==== SOURCE DATA ====
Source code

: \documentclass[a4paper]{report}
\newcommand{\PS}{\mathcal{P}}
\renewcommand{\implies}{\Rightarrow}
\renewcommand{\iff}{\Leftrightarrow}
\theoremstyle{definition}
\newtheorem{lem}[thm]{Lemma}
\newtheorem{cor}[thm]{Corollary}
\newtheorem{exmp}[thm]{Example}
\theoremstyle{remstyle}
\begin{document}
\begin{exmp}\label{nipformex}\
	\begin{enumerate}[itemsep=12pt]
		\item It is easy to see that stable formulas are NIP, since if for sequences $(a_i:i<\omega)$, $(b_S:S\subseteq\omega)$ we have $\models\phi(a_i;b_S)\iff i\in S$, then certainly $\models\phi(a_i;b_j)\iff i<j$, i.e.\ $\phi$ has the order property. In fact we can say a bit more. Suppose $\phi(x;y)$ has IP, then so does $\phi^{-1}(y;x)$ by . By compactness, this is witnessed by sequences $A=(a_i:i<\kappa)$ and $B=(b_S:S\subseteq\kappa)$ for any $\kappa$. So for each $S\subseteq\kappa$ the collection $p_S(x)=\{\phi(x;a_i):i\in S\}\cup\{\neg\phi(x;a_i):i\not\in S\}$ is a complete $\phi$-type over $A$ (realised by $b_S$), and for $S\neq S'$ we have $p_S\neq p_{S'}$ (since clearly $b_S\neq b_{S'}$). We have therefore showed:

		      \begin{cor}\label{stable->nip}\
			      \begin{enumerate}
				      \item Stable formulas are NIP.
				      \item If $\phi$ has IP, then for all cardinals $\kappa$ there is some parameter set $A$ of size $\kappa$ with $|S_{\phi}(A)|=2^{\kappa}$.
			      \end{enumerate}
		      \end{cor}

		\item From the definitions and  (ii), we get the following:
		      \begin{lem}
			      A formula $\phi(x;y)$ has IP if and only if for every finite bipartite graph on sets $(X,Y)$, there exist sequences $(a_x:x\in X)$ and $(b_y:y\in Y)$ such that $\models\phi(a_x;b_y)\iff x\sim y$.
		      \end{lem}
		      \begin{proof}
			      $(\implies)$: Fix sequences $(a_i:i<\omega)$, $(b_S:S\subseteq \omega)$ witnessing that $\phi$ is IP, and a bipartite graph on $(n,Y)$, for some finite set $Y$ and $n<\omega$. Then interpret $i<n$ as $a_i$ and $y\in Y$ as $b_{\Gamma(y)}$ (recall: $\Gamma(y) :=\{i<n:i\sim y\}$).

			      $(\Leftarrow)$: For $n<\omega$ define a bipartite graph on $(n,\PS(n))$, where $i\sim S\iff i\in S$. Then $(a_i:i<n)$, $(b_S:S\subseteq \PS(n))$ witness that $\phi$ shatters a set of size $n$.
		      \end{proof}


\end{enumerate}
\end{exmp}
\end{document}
====
EXERCISE DESCRIPTION: Exactly the lines from the one containing "If $\phi$ has" through the end of the entries above must be output, and no others.

WRITTEN ANSWER:
				      \item If $\phi$ has IP, then for all cardinals $\kappa$ there is some parameter set $A$ of size $\kappa$ with $|S_{\phi}(A)|=2^{\kappa}$.
			      \end{enumerate}
		      \end{cor}

		\item From the definitions and  (ii), we get the following:
		      \begin{lem}
			      A formula $\phi(x;y)$ has IP if and only if for every finite bipartite graph on sets $(X,Y)$, there exist sequences $(a_x:x\in X)$ and $(b_y:y\in Y)$ such that $\models\phi(a_x;b_y)\iff x\sim y$.
		      \end{lem}
		      \begin{proof}
			      $(\implies)$: Fix sequences $(a_i:i<\omega)$, $(b_S:S\subseteq \omega)$ witnessing that $\phi$ is IP, and a bipartite graph on $(n,Y)$, for some finite set $Y$ and $n<\omega$. Then interpret $i<n$ as $a_i$ and $y\in Y$ as $b_{\Gamma(y)}$ (recall: $\Gamma(y) :=\{i<n:i\sim y\}$).

			      $(\Leftarrow)$: For $n<\omega$ define a bipartite graph on $(n,\PS(n))$, where $i\sim S\iff i\in S$. Then $(a_i:i<n)$, $(b_S:S\subseteq \PS(n))$ witness that $\phi$ shatters a set of size $n$.
		      \end{proof}


\end{enumerate}
\end{exmp}
\end{document}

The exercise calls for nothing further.